Miguel Cabrera, the recipient in both 2012 and 2013, will not again leave the Angels center fielder in runner-up position.
At 23, Trout has produced three full seasons of historic dimensions, compiling numbers matched only by an illustrious few.
Batting second for a team that led the major leagues in wins last season, Trout led the AL in runs and RBI (111), matched his career high with 39 doubles and reached a career high in home runs (36).
Strangely, however, even with his MVP progression and the wider recognition as the game's best player, Trout has been the subject of internet and talk show discourse regarding where he is as a hitter and where he is headed.
In a web blog titled "The New and Not So Improved Mike Trout", on the sabermetric haven that is Fangraphs.com, Tony Blengino writes that Trout became a power-before-hit guy in 2014 as opposed to a hit-before-power guy in his first two seasons.
Blengino suggests that Trout swapped outs for power, producing in the process a dramatic increase in pop ups and strikeouts--"free outs for pitchers."
Some of the metrics can't be disputed. They are part of Trout's 2014 box score. For instance:
As his average fell below .300 for the first time (to .287), Trout's strike out rate jumped from 19% to 26% and he led the AL in strike outs at 184 (compared to 136 in 2013). His pop up rate almost doubled, and the number of at bats ending in fly balls put him in the 90th percentile.
That lower batting average and fewer ground balls resulted in his stolen base total dropping from 49 and 33 in his first two seasons to 16 this year.

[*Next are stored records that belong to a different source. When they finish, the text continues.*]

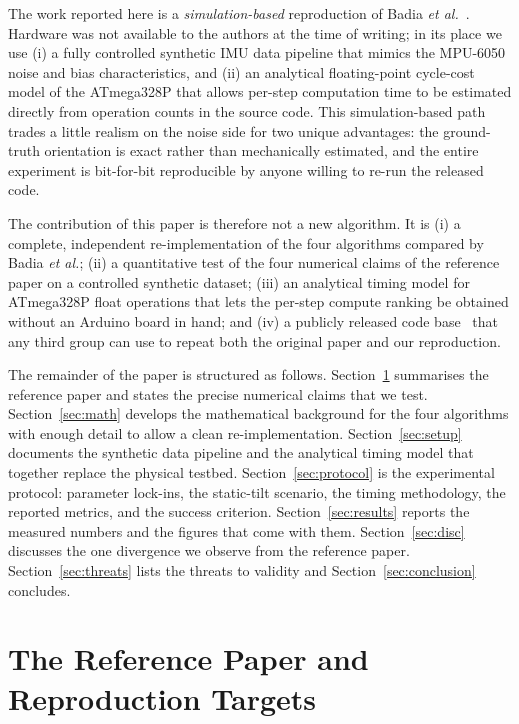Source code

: \documentclass[conference]{IEEEtran}
\begin{document}
The work reported here is a \emph{simulation-based} reproduction
of Badia \textit{et al.}~\cite{badia2023}. Hardware was not
available to the authors at the time of writing; in its place we
use (i) a fully controlled synthetic IMU data pipeline that mimics
the MPU-6050 noise and bias characteristics, and (ii) an
analytical floating-point cycle-cost model of the ATmega328P that
allows per-step computation time to be estimated directly from
operation counts in the source code. This simulation-based path
trades a little realism on the noise side for two unique
advantages: the ground-truth orientation is exact rather than
mechanically estimated, and the entire experiment is bit-for-bit
reproducible by anyone willing to re-run the released code.

The contribution of this paper is therefore not a new algorithm.
It is (i) a complete, independent re-implementation of the four
algorithms compared by Badia \textit{et al.}; (ii) a quantitative
test of the four numerical claims of the reference paper on a
controlled synthetic dataset; (iii) an analytical timing model for
ATmega328P float operations that lets the per-step compute
ranking be obtained without an Arduino board in hand; and
(iv) a publicly released code base~\cite{ourcode} that any third
group can use to repeat both the original paper and our
reproduction.

The remainder of the paper is structured as follows.
Section~\ref{sec:refpaper} summarises the reference paper and
states the precise numerical claims that we test.
Section~\ref{sec:math} develops the mathematical background for the
four algorithms with enough detail to allow a clean
re-implementation.
Section~\ref{sec:setup} documents the synthetic data pipeline and
the analytical timing model that together replace the physical
testbed.
Section~\ref{sec:protocol} is the experimental protocol:
parameter lock-ins, the static-tilt scenario, the timing
methodology, the reported metrics, and the success criterion.
Section~\ref{sec:results} reports the measured numbers and the
figures that come with them.
Section~\ref{sec:disc} discusses the one divergence we observe
from the reference paper.
Section~\ref{sec:threats} lists the threats to validity and
Section~\ref{sec:conclusion} concludes.

\section{The Reference Paper and Reproduction Targets}\label{sec:refpaper}
\end{document}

In addition, while batting a composite .262 in August and September before going 1 for 12 as Kansas City wiped out the Angels in the division series, no major league hitter saw more pitches--almost 40%-- that Fangraph describes as "high and hard."
An obvious vulnerability?
A conscious effort for power above all else?
It's a matter of how the metrics are interpreted.
"Look, we all have a tendency to pick things apart," Angels manager Mike Scioscia said from his Westlake Village home. "We win more games than any team in the major leagues and the only thing people remember is the series with Kansas City. Were we disappointed with that? Of course. Was it the way we wanted it to end? Certainly not.
"With Mike, a couple categories weren't what people might expect but you have to look at the whole picture, and this guy is still the best offensive player in baseball, the best player. I mean, the thing we tried to do for Mike this year was put him in a position where he could hit with more guys on base, which is why we moved him (from leadoff) to No. 2 in the batting order, and I certainly think he responded."
For Scioscia and his hitting coach, Don Baylor, it's all a matter of Trout evolving and pitchers adjusting. The name of the game in other words.
"I saw the league change its approach more than Mike change his style or objective," Baylor, the 1979 MVP, said from his LaQuinta home. "Mike likes the ball down, likes to take the first pitch and go from there. Guys like (Don) Mattingly, (Rod) Carew and (Wade) Boggs were the same way but recognized that at times you have to be more aggressive.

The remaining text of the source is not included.